Task inputs =>
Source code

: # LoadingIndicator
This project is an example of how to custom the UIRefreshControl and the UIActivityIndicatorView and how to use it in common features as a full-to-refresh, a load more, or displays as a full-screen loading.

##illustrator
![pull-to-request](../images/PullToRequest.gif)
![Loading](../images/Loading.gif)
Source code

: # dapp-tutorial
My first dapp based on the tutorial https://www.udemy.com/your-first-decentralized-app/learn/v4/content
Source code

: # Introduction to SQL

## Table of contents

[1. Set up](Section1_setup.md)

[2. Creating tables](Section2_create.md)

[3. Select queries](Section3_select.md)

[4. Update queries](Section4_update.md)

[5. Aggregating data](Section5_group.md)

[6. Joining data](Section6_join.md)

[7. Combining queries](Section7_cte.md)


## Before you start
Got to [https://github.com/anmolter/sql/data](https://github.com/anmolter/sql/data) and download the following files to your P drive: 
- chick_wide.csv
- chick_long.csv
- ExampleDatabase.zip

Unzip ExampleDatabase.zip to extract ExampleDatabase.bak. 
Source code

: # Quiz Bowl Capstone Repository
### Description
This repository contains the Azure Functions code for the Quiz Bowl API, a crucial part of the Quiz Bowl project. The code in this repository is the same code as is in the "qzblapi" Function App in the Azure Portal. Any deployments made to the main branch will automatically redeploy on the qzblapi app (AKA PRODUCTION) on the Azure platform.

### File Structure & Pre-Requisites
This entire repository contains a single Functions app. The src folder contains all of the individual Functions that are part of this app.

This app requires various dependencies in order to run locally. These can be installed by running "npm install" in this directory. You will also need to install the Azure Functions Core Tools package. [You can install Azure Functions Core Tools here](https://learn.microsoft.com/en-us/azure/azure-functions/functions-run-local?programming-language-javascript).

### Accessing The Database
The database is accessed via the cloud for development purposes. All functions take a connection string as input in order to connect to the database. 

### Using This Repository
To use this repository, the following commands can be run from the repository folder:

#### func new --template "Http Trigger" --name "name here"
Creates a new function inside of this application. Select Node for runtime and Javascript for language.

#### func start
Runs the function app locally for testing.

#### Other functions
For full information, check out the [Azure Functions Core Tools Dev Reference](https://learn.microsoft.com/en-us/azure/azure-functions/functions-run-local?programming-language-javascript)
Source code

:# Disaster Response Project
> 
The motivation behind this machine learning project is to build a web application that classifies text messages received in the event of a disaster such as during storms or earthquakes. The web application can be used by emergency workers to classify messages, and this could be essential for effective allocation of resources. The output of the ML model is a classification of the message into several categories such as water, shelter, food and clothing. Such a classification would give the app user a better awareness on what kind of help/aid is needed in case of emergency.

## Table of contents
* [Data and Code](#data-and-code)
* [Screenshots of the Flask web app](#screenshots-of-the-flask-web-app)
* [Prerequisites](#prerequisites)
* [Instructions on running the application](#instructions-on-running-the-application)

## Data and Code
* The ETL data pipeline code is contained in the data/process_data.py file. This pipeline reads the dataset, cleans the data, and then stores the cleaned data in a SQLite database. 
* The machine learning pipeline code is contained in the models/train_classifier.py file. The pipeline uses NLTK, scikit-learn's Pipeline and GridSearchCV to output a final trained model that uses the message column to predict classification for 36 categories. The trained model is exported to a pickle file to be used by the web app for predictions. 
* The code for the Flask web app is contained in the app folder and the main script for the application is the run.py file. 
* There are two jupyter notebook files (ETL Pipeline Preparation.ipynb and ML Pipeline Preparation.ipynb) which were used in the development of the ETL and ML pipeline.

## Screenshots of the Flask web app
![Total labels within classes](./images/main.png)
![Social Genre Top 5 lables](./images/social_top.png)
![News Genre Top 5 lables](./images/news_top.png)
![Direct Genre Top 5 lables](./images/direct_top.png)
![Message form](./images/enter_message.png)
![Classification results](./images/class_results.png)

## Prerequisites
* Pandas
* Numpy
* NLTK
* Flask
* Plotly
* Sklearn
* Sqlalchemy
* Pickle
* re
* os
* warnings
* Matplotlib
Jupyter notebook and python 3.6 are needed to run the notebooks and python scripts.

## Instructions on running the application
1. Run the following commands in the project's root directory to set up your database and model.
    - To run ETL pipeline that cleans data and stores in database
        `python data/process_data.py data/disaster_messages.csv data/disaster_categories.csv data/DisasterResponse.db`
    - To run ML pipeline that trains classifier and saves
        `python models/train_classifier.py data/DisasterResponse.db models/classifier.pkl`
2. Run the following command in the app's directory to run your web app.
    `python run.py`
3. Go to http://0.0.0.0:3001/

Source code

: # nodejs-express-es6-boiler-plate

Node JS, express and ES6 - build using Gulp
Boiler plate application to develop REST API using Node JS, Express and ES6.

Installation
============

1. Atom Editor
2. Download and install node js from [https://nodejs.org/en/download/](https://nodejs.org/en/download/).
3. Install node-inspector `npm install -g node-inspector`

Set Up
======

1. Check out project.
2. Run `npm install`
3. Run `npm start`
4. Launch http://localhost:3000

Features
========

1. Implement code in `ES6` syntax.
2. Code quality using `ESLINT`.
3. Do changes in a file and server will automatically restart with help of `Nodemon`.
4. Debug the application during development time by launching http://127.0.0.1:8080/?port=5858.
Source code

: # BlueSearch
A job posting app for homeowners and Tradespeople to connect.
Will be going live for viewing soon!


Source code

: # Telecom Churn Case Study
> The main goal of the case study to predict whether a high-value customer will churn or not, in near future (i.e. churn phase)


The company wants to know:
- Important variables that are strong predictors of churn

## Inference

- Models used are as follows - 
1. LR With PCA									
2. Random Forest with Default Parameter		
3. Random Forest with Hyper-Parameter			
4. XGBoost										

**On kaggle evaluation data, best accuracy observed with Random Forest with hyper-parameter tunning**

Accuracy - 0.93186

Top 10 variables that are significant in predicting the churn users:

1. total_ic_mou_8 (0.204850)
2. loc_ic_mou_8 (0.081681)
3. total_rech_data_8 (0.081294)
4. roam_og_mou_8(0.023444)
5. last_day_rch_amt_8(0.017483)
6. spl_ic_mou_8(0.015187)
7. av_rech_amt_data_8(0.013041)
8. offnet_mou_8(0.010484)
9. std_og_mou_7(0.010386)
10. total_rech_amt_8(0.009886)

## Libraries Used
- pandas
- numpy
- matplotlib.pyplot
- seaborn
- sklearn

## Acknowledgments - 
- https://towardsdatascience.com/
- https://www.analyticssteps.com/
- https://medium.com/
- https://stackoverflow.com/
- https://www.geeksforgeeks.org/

Aim of the task =>
Retype every entry exactly.

Task response =>
Source code

: # LoadingIndicator
This project is an example of how to custom the UIRefreshControl and the UIActivityIndicatorView and how to use it in common features as a full-to-refresh, a load more, or displays as a full-screen loading.

##illustrator
![pull-to-request](../images/PullToRequest.gif)
![Loading](../images/Loading.gif)
Source code

: # dapp-tutorial
My first dapp based on the tutorial https://www.udemy.com/your-first-decentralized-app/learn/v4/content
Source code

: # Introduction to SQL

## Table of contents

[1. Set up](Section1_setup.md)

[2. Creating tables](Section2_create.md)

[3. Select queries](Section3_select.md)

[4. Update queries](Section4_update.md)

[5. Aggregating data](Section5_group.md)

[6. Joining data](Section6_join.md)

[7. Combining queries](Section7_cte.md)


## Before you start
Got to [https://github.com/anmolter/sql/data](https://github.com/anmolter/sql/data) and download the following files to your P drive: 
- chick_wide.csv
- chick_long.csv
- ExampleDatabase.zip

Unzip ExampleDatabase.zip to extract ExampleDatabase.bak. 
Source code

: # Quiz Bowl Capstone Repository
### Description
This repository contains the Azure Functions code for the Quiz Bowl API, a crucial part of the Quiz Bowl project. The code in this repository is the same code as is in the "qzblapi" Function App in the Azure Portal. Any deployments made to the main branch will automatically redeploy on the qzblapi app (AKA PRODUCTION) on the Azure platform.

### File Structure & Pre-Requisites
This entire repository contains a single Functions app. The src folder contains all of the individual Functions that are part of this app.

This app requires various dependencies in order to run locally. These can be installed by running "npm install" in this directory. You will also need to install the Azure Functions Core Tools package. [You can install Azure Functions Core Tools here](https://learn.microsoft.com/en-us/azure/azure-functions/functions-run-local?programming-language-javascript).

### Accessing The Database
The database is accessed via the cloud for development purposes. All functions take a connection string as input in order to connect to the database. 

### Using This Repository
To use this repository, the following commands can be run from the repository folder:

#### func new --template "Http Trigger" --name "name here"
Creates a new function inside of this application. Select Node for runtime and Javascript for language.

#### func start
Runs the function app locally for testing.

#### Other functions
For full information, check out the [Azure Functions Core Tools Dev Reference](https://learn.microsoft.com/en-us/azure/azure-functions/functions-run-local?programming-language-javascript)
Source code

:# Disaster Response Project
> 
The motivation behind this machine learning project is to build a web application that classifies text messages received in the event of a disaster such as during storms or earthquakes. The web application can be used by emergency workers to classify messages, and this could be essential for effective allocation of resources. The output of the ML model is a classification of the message into several categories such as water, shelter, food and clothing. Such a classification would give the app user a better awareness on what kind of help/aid is needed in case of emergency.

## Table of contents
* [Data and Code](#data-and-code)
* [Screenshots of the Flask web app](#screenshots-of-the-flask-web-app)
* [Prerequisites](#prerequisites)
* [Instructions on running the application](#instructions-on-running-the-application)

## Data and Code
* The ETL data pipeline code is contained in the data/process_data.py file. This pipeline reads the dataset, cleans the data, and then stores the cleaned data in a SQLite database. 
* The machine learning pipeline code is contained in the models/train_classifier.py file. The pipeline uses NLTK, scikit-learn's Pipeline and GridSearchCV to output a final trained model that uses the message column to predict classification for 36 categories. The trained model is exported to a pickle file to be used by the web app for predictions. 
* The code for the Flask web app is contained in the app folder and the main script for the application is the run.py file. 
* There are two jupyter notebook files (ETL Pipeline Preparation.ipynb and ML Pipeline Preparation.ipynb) which were used in the development of the ETL and ML pipeline.

## Screenshots of the Flask web app
![Total labels within classes](./images/main.png)
![Social Genre Top 5 lables](./images/social_top.png)
![News Genre Top 5 lables](./images/news_top.png)
![Direct Genre Top 5 lables](./images/direct_top.png)
![Message form](./images/enter_message.png)
![Classification results](./images/class_results.png)

## Prerequisites
* Pandas
* Numpy
* NLTK
* Flask
* Plotly
* Sklearn
* Sqlalchemy
* Pickle
* re
* os
* warnings
* Matplotlib
Jupyter notebook and python 3.6 are needed to run the notebooks and python scripts.

## Instructions on running the application
1. Run the following commands in the project's root directory to set up your database and model.
    - To run ETL pipeline that cleans data and stores in database
        `python data/process_data.py data/disaster_messages.csv data/disaster_categories.csv data/DisasterResponse.db`
    - To run ML pipeline that trains classifier and saves
        `python models/train_classifier.py data/DisasterResponse.db models/classifier.pkl`
2. Run the following command in the app's directory to run your web app.
    `python run.py`
3. Go to http://0.0.0.0:3001/

Source code

: # nodejs-express-es6-boiler-plate

Node JS, express and ES6 - build using Gulp
Boiler plate application to develop REST API using Node JS, Express and ES6.

Installation
============

1. Atom Editor
2. Download and install node js from [https://nodejs.org/en/download/](https://nodejs.org/en/download/).
3. Install node-inspector `npm install -g node-inspector`

Set Up
======

1. Check out project.
2. Run `npm install`
3. Run `npm start`
4. Launch http://localhost:3000

Features
========

1. Implement code in `ES6` syntax.
2. Code quality using `ESLINT`.
3. Do changes in a file and server will automatically restart with help of `Nodemon`.
4. Debug the application during development time by launching http://127.0.0.1:8080/?port=5858.
Source code

: # BlueSearch
A job posting app for homeowners and Tradespeople to connect.
Will be going live for viewing soon!


Source code

: # Telecom Churn Case Study
> The main goal of the case study to predict whether a high-value customer will churn or not, in near future (i.e. churn phase)


The company wants to know:
- Important variables that are strong predictors of churn

## Inference

- Models used are as follows - 
1. LR With PCA									
2. Random Forest with Default Parameter		
3. Random Forest with Hyper-Parameter			
4. XGBoost										

**On kaggle evaluation data, best accuracy observed with Random Forest with hyper-parameter tunning**

Accuracy - 0.93186

Top 10 variables that are significant in predicting the churn users:

1. total_ic_mou_8 (0.204850)
2. loc_ic_mou_8 (0.081681)
3. total_rech_data_8 (0.081294)
4. roam_og_mou_8(0.023444)
5. last_day_rch_amt_8(0.017483)
6. spl_ic_mou_8(0.015187)
7. av_rech_amt_data_8(0.013041)
8. offnet_mou_8(0.010484)
9. std_og_mou_7(0.010386)
10. total_rech_amt_8(0.009886)

## Libraries Used
- pandas
- numpy
- matplotlib.pyplot
- seaborn
- sklearn

## Acknowledgments - 
- https://towardsdatascience.com/
- https://www.analyticssteps.com/
- https://medium.com/
- https://stackoverflow.com/
- https://www.geeksforgeeks.org/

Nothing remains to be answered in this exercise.